O presidente da Sérvia, Alexandre Vucic, denunciou, durante visita oficial à China, a tentativa da União Europeia de comandar a política externa sérvia por meio de ordens enviadas por e-mail. A declaração foi dada em uma entrevista coletiva em Pequim, após uma pergunta sobre a pressão europeia contra a cooperação militar entre Sérvia e China.
Vucic chegou à capital chinesa no domingo (24). Na entrevista, foi questionado sobre uma reportagem da Bloomberg segundo a qual a Sérvia corre o risco de cruzar uma “linha vermelha” definida pela União Europeia ao adotar tecnologia militar chinesa para suas Forças Armadas.
“Primeiro, proibiram-me de conversar com a Federação Russa”, respondeu o presidente sérvio. “Agora, proíbem-me de ir à China também. Melhor escreverem uma lista de desejos detalhando com quem posso ou não posso me encontrar”.
A crítica de Vucic se dirige à pressão exercida pela União Europeia sobre a Sérvia, país candidato à entrada no bloco. Segundo o presidente, a política adotada pelos dirigentes europeus não deixa margem para que o próprio governo sérvio tome suas decisões.

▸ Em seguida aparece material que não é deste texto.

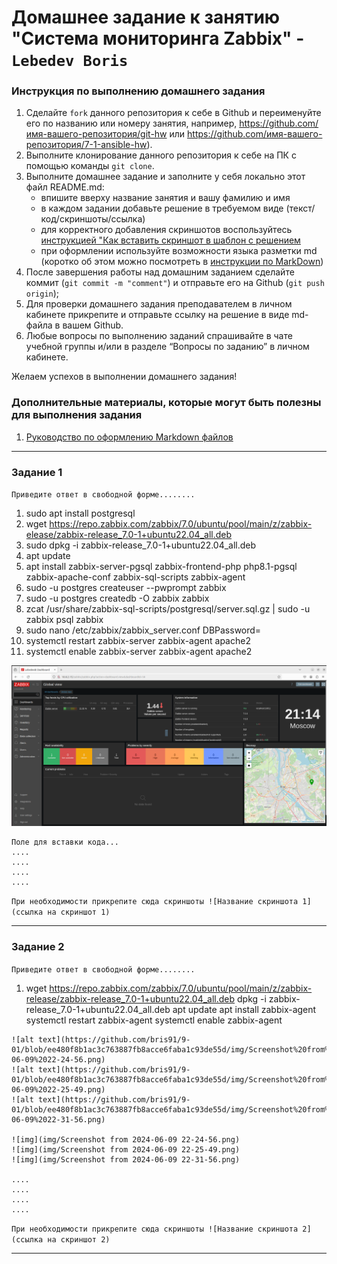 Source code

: # Домашнее задание к занятию "Система мониторинга Zabbix" - `Lebedev Boris`


### Инструкция по выполнению домашнего задания

   1. Сделайте `fork` данного репозитория к себе в Github и переименуйте его по названию или номеру занятия, например, https://github.com/имя-вашего-репозитория/git-hw или  https://github.com/имя-вашего-репозитория/7-1-ansible-hw).
   2. Выполните клонирование данного репозитория к себе на ПК с помощью команды `git clone`.
   3. Выполните домашнее задание и заполните у себя локально этот файл README.md:
      - впишите вверху название занятия и вашу фамилию и имя
      - в каждом задании добавьте решение в требуемом виде (текст/код/скриншоты/ссылка)
      - для корректного добавления скриншотов воспользуйтесь [инструкцией "Как вставить скриншот в шаблон с решением](https://github.com/netology-code/sys-pattern-homework/blob/main/screen-instruction.md)
      - при оформлении используйте возможности языка разметки md (коротко об этом можно посмотреть в [инструкции  по MarkDown](https://github.com/netology-code/sys-pattern-homework/blob/main/md-instruction.md))
   4. После завершения работы над домашним заданием сделайте коммит (`git commit -m "comment"`) и отправьте его на Github (`git push origin`);
   5. Для проверки домашнего задания преподавателем в личном кабинете прикрепите и отправьте ссылку на решение в виде md-файла в вашем Github.
   6. Любые вопросы по выполнению заданий спрашивайте в чате учебной группы и/или в разделе “Вопросы по заданию” в личном кабинете.
   
Желаем успехов в выполнении домашнего задания!
   
### Дополнительные материалы, которые могут быть полезны для выполнения задания

1. [Руководство по оформлению Markdown файлов](https://gist.github.com/Jekins/2bf2d0638163f1294637#Code)

---

### Задание 1

`Приведите ответ в свободной форме........`

1.  sudo apt install postgresql
2.  wget https://repo.zabbix.com/zabbix/7.0/ubuntu/pool/main/z/zabbix-elease/zabbix-release_7.0-1+ubuntu22.04_all.deb
3.  sudo dpkg -i zabbix-release_7.0-1+ubuntu22.04_all.deb
4.  apt update
5.  apt install zabbix-server-pgsql zabbix-frontend-php php8.1-pgsql zabbix-apache-conf zabbix-sql-scripts zabbix-agent
6.  sudo -u postgres createuser --pwprompt zabbix
7.  sudo -u postgres createdb -O zabbix zabbix
8.  zcat /usr/share/zabbix-sql-scripts/postgresql/server.sql.gz | sudo -u zabbix psql zabbix
9.  sudo nano /etc/zabbix/zabbix_server.conf DBPassword=
10. systemctl restart zabbix-server zabbix-agent apache2
11. systemctl enable zabbix-server zabbix-agent apache2 
 
![alt text](https://github.com/bris91/9-01/blob/029f9f5498f148b9891aedab5ca7585a54c6c5ce/img/Screenshot%20from%202024-06-09%2021-14-26.png)


```
Поле для вставки кода...
....
....
....
....
```

`При необходимости прикрепитe сюда скриншоты
![Название скриншота 1](ссылка на скриншот 1)`


---

### Задание 2

`Приведите ответ в свободной форме........`

1. wget https://repo.zabbix.com/zabbix/7.0/ubuntu/pool/main/z/zabbix-release/zabbix-release_7.0-1+ubuntu22.04_all.deb
   dpkg -i zabbix-release_7.0-1+ubuntu22.04_all.deb
   apt update
   apt install zabbix-agent
   systemctl restart zabbix-agent
   systemctl enable zabbix-agent

```
![alt text](https://github.com/bris91/9-01/blob/ee480f8b1ac3c763887fb8acce6faba1c93de55d/img/Screenshot%20from%202024-06-09%2022-24-56.png)
![alt text](https://github.com/bris91/9-01/blob/ee480f8b1ac3c763887fb8acce6faba1c93de55d/img/Screenshot%20from%202024-06-09%2022-25-49.png)
![alt text](https://github.com/bris91/9-01/blob/ee480f8b1ac3c763887fb8acce6faba1c93de55d/img/Screenshot%20from%202024-06-09%2022-31-56.png)

![img](img/Screenshot from 2024-06-09 22-24-56.png)
![img](img/Screenshot from 2024-06-09 22-25-49.png)
![img](img/Screenshot from 2024-06-09 22-31-56.png)

....
....
....
....
```

`При необходимости прикрепитe сюда скриншоты
![Название скриншота 2](ссылка на скриншот 2)`


---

Para Vucic, a União Europeia age como se a Sérvia devesse obedecer a “qualquer fax ou e-mail vindo de algum centro de poder”. O presidente afirmou que seu país é um Estado soberano e que decidirá sua própria política externa.
A União Europeia pressiona a Sérvia, tradicional aliada da Rússia, a impor sanções ao governo russo e apoiar a Ucrânia como condição para avançar em seu processo de adesão ao bloco. Vucic ironizou a Bloomberg por alertá-lo de que novos investimentos em armamentos chineses avançados prejudicam as chances de entrada da Sérvia na União Europeia.
O presidente sérvio também criticou os países da União Europeia por terem passado, em pouco mais de uma década, da defesa do livre-comércio para medidas protecionistas voltadas contra a concorrência chinesa. A mudança, segundo sua crítica, mostra o uso político das regras econômicas pelo bloco europeu.
Sérvia denuncia União Europeia por dois pesos e duas medidas
Em artigo publicado na semana passada pela Fox News, Vucic afirmou que a União Europeia utiliza pressões contra a Sérvia também para prejudicar seus vínculos com os Estados Unidos. O presidente sérvio contrastou a postura dos dirigentes europeus com a visão favorável que parte da população sérvia tem de Donald Trump.
“As elites dos dois lados do Atlântico passaram anos difamando Trump”, escreveu Vucic. Para os sérvios, segundo ele, Trump é “um líder que valoriza a soberania nacional acima da burocracia sem rosto, que prioriza a realidade econômica acima da fantasia ideológica e que entende que uma nação é definida por sua cultura, fé, tradições e herança”.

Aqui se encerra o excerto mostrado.